Not defending insurance companies but eliminating US health insurance will cost thousands of jobs. We tend to focus on the top 1 % who receive obscene compensation and forget about the average Joe and Jane who are just trying to support themselves and their families. Where will they go? How long will it take for the US economy to develop and integrate all of those individuals into new careers? How many of them have a transferable degree that makes a employment move easier?
Coming up with a solution that minimizes the financial impact on all that are involved is not easy. Case in point, how many of you who switched to DPC model thought about the support staff the probably lost their jobs at the institution who previously employed you?
As a retired office manager, married to a still practicing physician, the one thing that I find most frustrating about our failing healthcare system is how we tend to view the problem from our very narrow lens and ignore the ancillary parts. Until we are honest about how change will be disruptive and acknowledge, honestly again, who will be the most disrupted, we aren’t going to solve this quagmire of a problem.
MLR of 80/20. More claims they process the bigger percentage of a bigger pie they get 🙂 perverse economics
Insurance companies profit on patients thinking they are getting a deal with the “discounts” or negotiated rates through their insurance. It misleads people to believe they need insurance or run the risk of going bankrupt. DPC opens patients eyes to the real costs of healthcare and this terrifies insurance companies. DPC also breaks the chain of control insurance companies and large hospital corporations have over control of physicians which they count on.
They (ins. companies) can’t handle the truth. They don’t understand the truth and they certainly don’t value the truth. All they care about is money and metrics and profits and control. If they were to acknowledge the value of what we do in DPC, their foundation would have to shift substantially. So even know it would be profitable to them to pursue partnering with the DPC movement, they won’t because they would have to change their ways… which they won’t do – unless their forced to do so. IMO, the only way that could happen is if the American people force them to change. time will tell. In the meantime, DPC should keep it’s distance from the insurance industry and peacefully co-exist.
In my state the insurance company is required to spend a certain percentage of their gross income on patient care. If patients go to DPC and the insurer doesn’t pay for anything then the amount of money the insurer can keep is smaller (or theoretically zero). They need to spend money to keep money. Therefore more spending means more money for the insurer in a weird backward way. And they can collect more premiums the following year!!
Yes, the fundamental flaw of both the premise of and the regulation of insurance – their profit is (last I checked) fixed at 20% of total cost of insured care.
20% of $1 billion is >> 20% of $100 million
Which would you rather get as an annual bonus – $200 million or $20 million?
Pay no attention that the biggest cost is erosion of the integrity of the entire system of organized medical care.

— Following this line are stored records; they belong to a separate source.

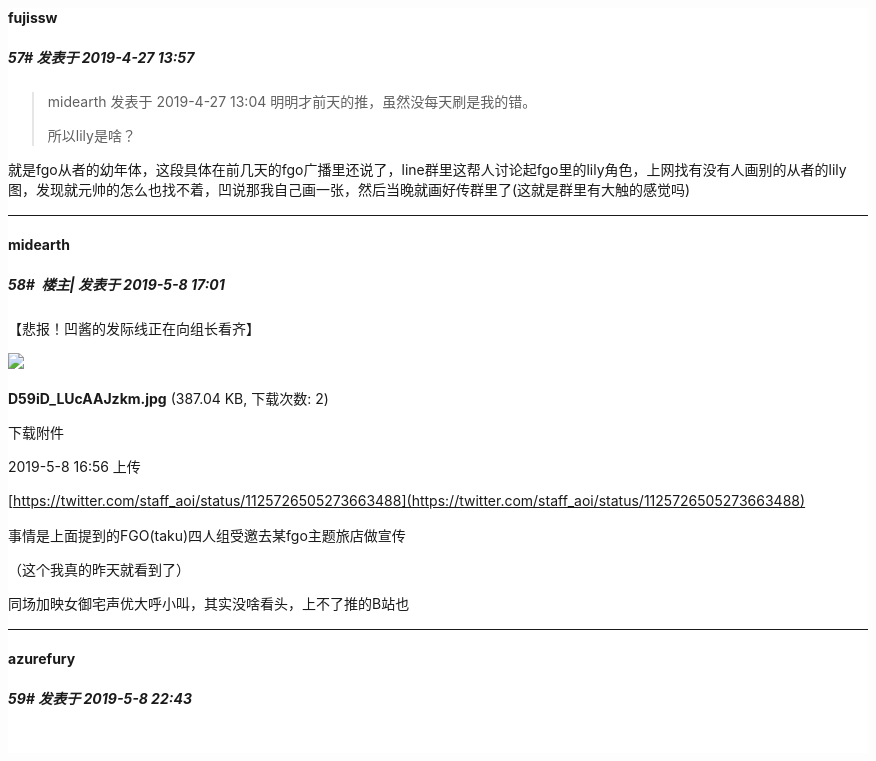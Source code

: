 ####  fujissw  
##### 57#       发表于 2019-4-27 13:57



<blockquote>midearth 发表于 2019-4-27 13:04
明明才前天的推，虽然没每天刷是我的错。

所以lily是啥？

</blockquote>
就是fgo从者的幼年体，这段具体在前几天的fgo广播里还说了，line群里这帮人讨论起fgo里的lily角色，上网找有没有人画别的从者的lily图，发现就元帅的怎么也找不着，凹说那我自己画一张，然后当晚就画好传群里了(这就是群里有大触的感觉吗)







*****

####  midearth  
##### 58#         楼主| 发表于 2019-5-8 17:01




【悲报！凹酱的发际线正在向组长看齐】

<img src="https://img.saraba1st.com/forum/201905/08/165638sl3br51feg1eqxej.jpg" referrerpolicy="no-referrer">


<strong>D59iD_LUcAAJzkm.jpg</strong> (387.04 KB, 下载次数: 2)

下载附件

2019-5-8 16:56 上传





[https://twitter.com/staff_aoi/status/1125726505273663488](https://twitter.com/staff_aoi/status/1125726505273663488)

事情是上面提到的FGO(taku)四人组受邀去某fgo主题旅店做宣传

（这个我真的昨天就看到了）

同场加映女御宅声优大呼小叫，其实没啥看头，上不了推的B站也








*****

####  azurefury  
##### 59#       发表于 2019-5-8 22:43

　　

This is crazy! The point of insurance is for them to make money when you don’t need it and lose when you do (above the premium plus deductible). If what is say here is true, they make zero on all the years your care costs less than deductible, which for healthy people is most years. How then can they fund the expensive years/people?
It’s averaged over everyone and not an individual so someone is always using the money. Plus they find bullsh*t ways of saying they are spending money on patients. Educational flyers. Phone calls from nurses or pharmacists to see if you are being healthy. I am sure these services are overcharged to a different pocket of the same parent company. So they say they are spending money on patients this way. It doesn’t have to just be direct patient care.